■ Action item
Each line of the entries that mentions the string "recorded" needs to be reported.

# # # # # # #

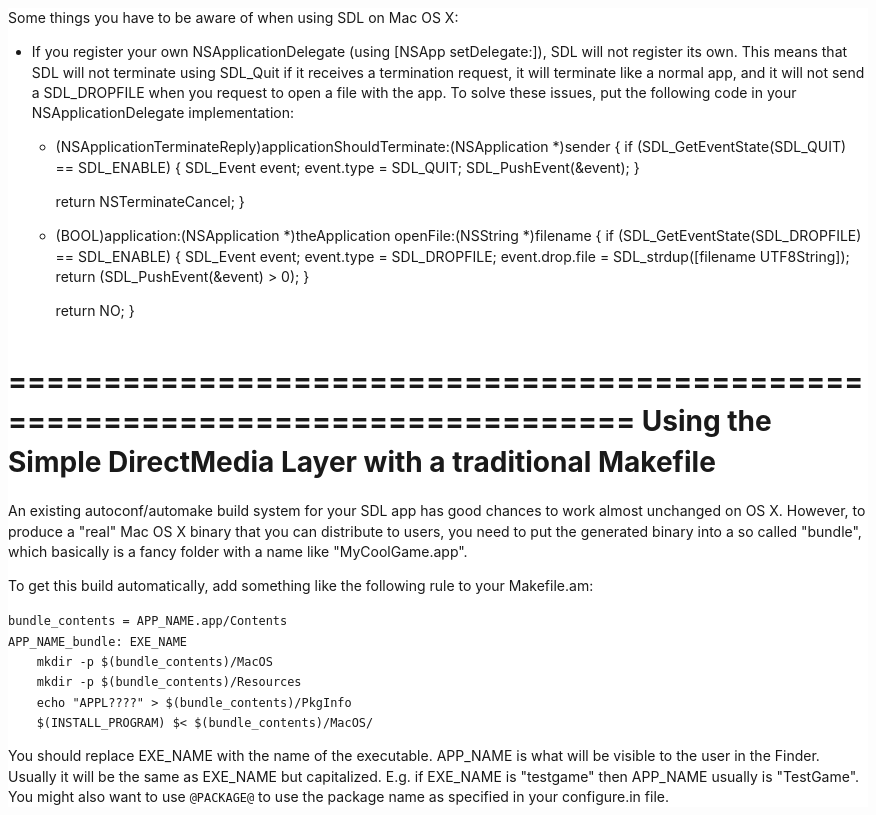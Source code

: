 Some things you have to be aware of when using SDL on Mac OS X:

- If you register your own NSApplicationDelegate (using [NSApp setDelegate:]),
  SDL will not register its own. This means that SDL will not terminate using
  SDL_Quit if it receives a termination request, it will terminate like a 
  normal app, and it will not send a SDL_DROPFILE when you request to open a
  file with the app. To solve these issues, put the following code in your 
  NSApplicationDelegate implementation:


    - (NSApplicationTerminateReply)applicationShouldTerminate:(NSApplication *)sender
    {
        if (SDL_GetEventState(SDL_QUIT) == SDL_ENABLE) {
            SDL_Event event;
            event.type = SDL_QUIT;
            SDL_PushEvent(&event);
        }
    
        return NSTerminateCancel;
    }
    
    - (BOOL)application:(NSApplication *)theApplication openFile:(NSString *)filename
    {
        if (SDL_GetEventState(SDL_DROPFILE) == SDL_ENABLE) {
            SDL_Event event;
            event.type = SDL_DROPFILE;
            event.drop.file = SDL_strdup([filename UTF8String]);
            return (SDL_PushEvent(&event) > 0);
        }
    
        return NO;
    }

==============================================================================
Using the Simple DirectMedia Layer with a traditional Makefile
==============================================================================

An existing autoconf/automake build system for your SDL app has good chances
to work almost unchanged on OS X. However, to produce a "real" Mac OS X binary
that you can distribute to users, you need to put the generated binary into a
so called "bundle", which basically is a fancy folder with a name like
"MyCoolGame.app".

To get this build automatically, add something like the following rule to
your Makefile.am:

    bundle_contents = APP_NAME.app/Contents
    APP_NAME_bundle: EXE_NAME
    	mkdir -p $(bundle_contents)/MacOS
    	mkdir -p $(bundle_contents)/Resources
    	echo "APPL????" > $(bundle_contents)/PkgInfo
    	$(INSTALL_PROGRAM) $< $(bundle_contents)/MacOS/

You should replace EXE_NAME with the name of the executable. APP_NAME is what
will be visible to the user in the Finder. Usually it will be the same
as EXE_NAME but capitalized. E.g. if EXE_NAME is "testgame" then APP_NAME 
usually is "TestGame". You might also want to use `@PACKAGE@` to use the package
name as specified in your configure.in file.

# # # # # # #

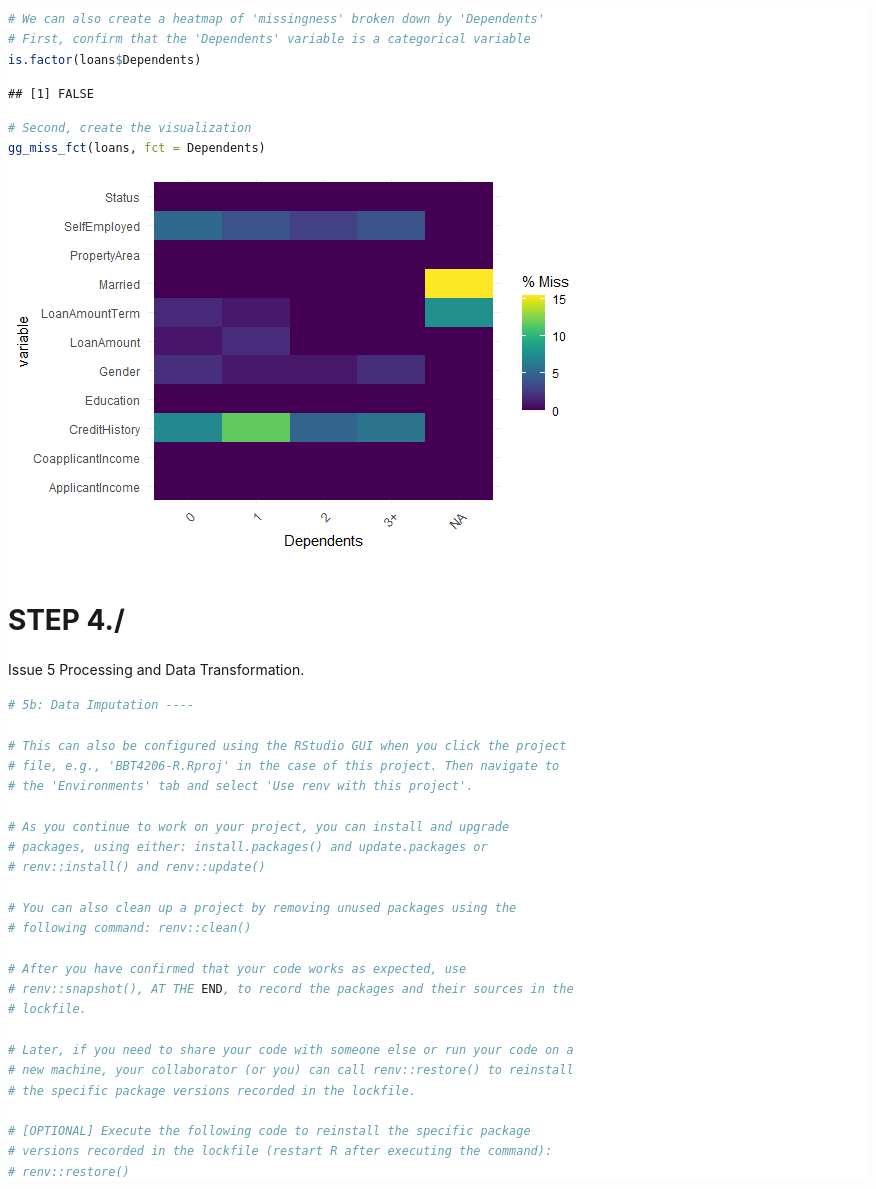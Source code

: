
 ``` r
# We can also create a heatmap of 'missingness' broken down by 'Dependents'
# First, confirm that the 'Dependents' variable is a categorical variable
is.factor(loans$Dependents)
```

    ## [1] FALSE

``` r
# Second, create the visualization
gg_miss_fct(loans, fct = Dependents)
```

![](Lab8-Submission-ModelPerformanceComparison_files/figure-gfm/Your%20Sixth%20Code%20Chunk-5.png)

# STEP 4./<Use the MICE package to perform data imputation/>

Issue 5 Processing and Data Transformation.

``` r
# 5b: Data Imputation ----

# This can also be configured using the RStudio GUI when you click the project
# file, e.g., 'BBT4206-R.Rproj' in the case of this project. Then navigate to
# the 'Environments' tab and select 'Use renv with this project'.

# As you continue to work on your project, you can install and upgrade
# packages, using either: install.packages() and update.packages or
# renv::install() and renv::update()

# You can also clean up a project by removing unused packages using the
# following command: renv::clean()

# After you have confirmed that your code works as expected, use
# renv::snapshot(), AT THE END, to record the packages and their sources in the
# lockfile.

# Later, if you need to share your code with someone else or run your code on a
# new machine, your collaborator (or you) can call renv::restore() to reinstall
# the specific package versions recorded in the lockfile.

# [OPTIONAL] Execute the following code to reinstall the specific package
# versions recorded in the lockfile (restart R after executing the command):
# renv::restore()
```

# # # # # # #

■ Finished task
# the specific package versions recorded in the lockfile.
# versions recorded in the lockfile (restart R after executing the command):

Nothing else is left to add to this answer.